We look at the investment case behind retirement living communities in the UK against a backdrop of low yields in global commercial real estate.

10 Jun 2019

Robin Hubbard

Robin Hubbard

Head of Real Estate Capital

Contributes to
Unstructured Learning Time

CPD Accredited

Total returns in the UK and European commercial real estate markets are expected to weaken over the next five years, but there are segments that remain underappreciated. These offer attractive risk-adjusted returns today, the potential for future yield compression and diversification benefits. We believe one such area of the market to be UK retirement living. This sector benefits from favourable demographics as the UK population ages, rising expectations for quality of life in later years and the wealthy baby-boomer generation entering retirement.

The investment case for UK retirement living

Retirement living in the UK can be defined as the provision of permanent accommodation for over 65-year-olds, typically in a community setting. These are not care homes, but rather targeted at able-bodied, capital-rich couples or widow(er)s that are looking to downsize into a mid- to high-end community environment, where there are plenty of facilities and opportunities for keeping physically fit and mentally healthy.

Importantly, we believe the sector’s fundamental value driver – the level of latent and potential demand which far outstrips current supply – is likely to have a low correlation to the commercial real estate sector. 

  1. Relative undersupply vs. potential demand

The current penetration rate of retirement communities is very low at 0.7%, particularly when compared to other countries with similar standards of living and demographics where the figure is closer to 5-6%. This comparison suggests that there is potential demand for around 400,000 retirement community units in the UK.

  1. Wealth and housing equity of the over 65s

The level of demand depends on two main factors: the number of older households who can afford to buy a unit in a retirement community and the attractions of retirement communities compared with other housing. People over 65 years old in the UK are relatively wealthy with a total net wealth of £4.7 trillion in 2016 (the latest year for which figures are available). We estimate that there are two million households in the UK who could afford to buy a unit in a retirement community.

  1. Evolving tastes of over-65s favour community living

Based on a number of survey results, we estimate that 30% of older people would downsize if there were more suitable properties and that, of those downsizers, 25% would choose a retirement community as opposed to a smaller house, bungalow, etc. If we then combine that with the two million households who can afford to buy a unit in a retirement community, then we believe that currently there is potential demand for around 150,000 retirement community units in the UK, which is three times the current stock.

  1. Significant growth in the over-65 population

The UK’s over-65 population is expected to grow by 26% between 2018 and 2030. With an existing base of only 57,000 units today, Schroders confidently expects demand for an additional 100,000 – 200,000 units by 2030 which would still only represent a fraction of the penetration levels in the more mature markets around the world.

  1. Positive social impact

Research shows that residents in retirement communities tend to stay fitter and healthier than other people of a similar age.
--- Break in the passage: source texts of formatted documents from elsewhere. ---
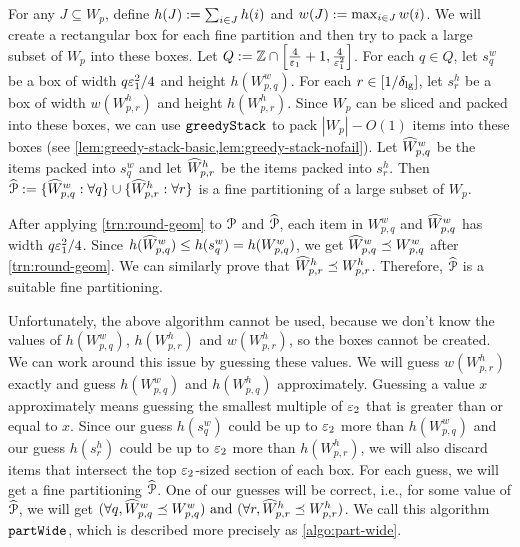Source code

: For any $J \subseteq W_p$, define
$h(J) := \sum_{i \in J} h(i)$ and $w(J) := \max_{i \in J} w(i)$.
We will create a rectangular box for each fine partition
and then try to pack a large subset of $W_p$ into these boxes.
Let $Q := \mathbb{Z} \cap \left[\frac{4}{\varepsilon_1}+1, \frac{4}{\varepsilon_1^2}\right]$.
For each $q \in Q$, let $s^w_q$ be a box
of width $q\varepsilon_1^2/4$ and height $h(W^w_{p,q})$.
For each $r \in [1/\delta_{\mathrm{lg}}]$, let $s^h_r$ be a box
of width $w(W^h_{p,r})$ and height $h(W^h_{p,r})$.
Since $W_p$ can be sliced and packed into these boxes,
we can use $\operatorname{\mathtt{greedyStack}}$ to pack $|W_p| - O(1)$ items into these boxes
(see \cref{lem:greedy-stack-basic,lem:greedy-stack-nofail}).
Let $\widehat{W}^w_{p,q}$ be the items packed into $s^w_q$ and
let $\widehat{W}^h_{p,r}$ be the items packed into $s^h_r$.
Then $\widehat{\mathcal{P}} := \{\widehat{W}_{p,q}^w: \forall q\} \cup \{\widehat{W}_{p,r}^h: \forall r\}$
is a fine partitioning of a large subset of $W_p$.

After applying \cref{trn:round-geom} to $\mathcal{P}$ and $\widehat{\mathcal{P}}$,
each item in $W^w_{p,q}$ and $\widehat{W}^w_{p,q}$ has width $q\varepsilon_1^2/4$.
Since $h(\widehat{W}^w_{p,q}) \le h(s^w_q) = h(W^w_{p,q})$,
we get $\widehat{W}^w_{p,q} \preceq W^w_{p,q}$ after \cref{trn:round-geom}.
We can similarly prove that $\widehat{W}^h_{p,r} \preceq W^h_{p,r}$.
Therefore, $\widehat{\mathcal{P}}$ is a suitable fine partitioning.

Unfortunately, the above algorithm cannot be used, because we don't know the values of
$h(W^w_{p,q})$, $h(W^h_{p,r})$ and $w(W^h_{p,r})$, so the boxes cannot be created.
We can work around this issue by guessing these values.
We will guess $w(W^h_{p,r})$ exactly and
guess $h(W^w_{p,q})$ and $h(W^h_{p,q})$ approximately.
Guessing a value $x$ approximately means guessing the smallest multiple of $\varepsilon_2$
that is greater than or equal to $x$.
Since our guess $h(s^w_q)$ could be up to $\varepsilon_2$ more than $h(W^w_{p,q})$
and our guess $h(s^h_r)$ could be up to $\varepsilon_2$ more than $h(W^h_{p,r})$,
we will also discard items that intersect the top $\varepsilon_2$-sized section of each box.
For each guess, we will get a fine partitioning $\widehat{\mathcal{P}}$.
One of our guesses will be correct, i.e., for some value of $\widehat{\mathcal{P}}$, we will get
$(\forall q, \widehat{W}^w_{p,q} \preceq W^w_{p,q})
\textrm{ and } (\forall r, \widehat{W}^h_{p,r} \preceq W^h_{p,r})$.
We call this algorithm $\operatorname{\mathtt{partWide}}$, which is described more precisely as \cref{algo:part-wide}.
Community living can also help reduce chronic loneliness and lessen the burden the aged may place on their families as they get older and require more care while access to on-site care reduces the pressure on government health and social services. Such communities also free up the supply of family homes, for which there is a considerable supply shortage in the UK.  

  1. Attractive investment returns

We anticipate that retirement communities should deliver an ungeared gross internal rate of return (IRR) of c.13% over a five-year holding period. This assumes that units achieve the target price which was set at the feasibility stage. If the investment includes debt, then it might be possible to boost this IRR to c.20% assuming a loan-to-value ratio of 50%.

Understanding and accessing the sector

Retirement living is a highly specialised field and not an easy market to access as it is still in its relative infancy in the UK. Given the factors cited above, Schroders believes there has never been a better time to deploy capital in this market via a partner with sufficient experience in sourcing, developing and realising these specific assets while properly mitigating the risks.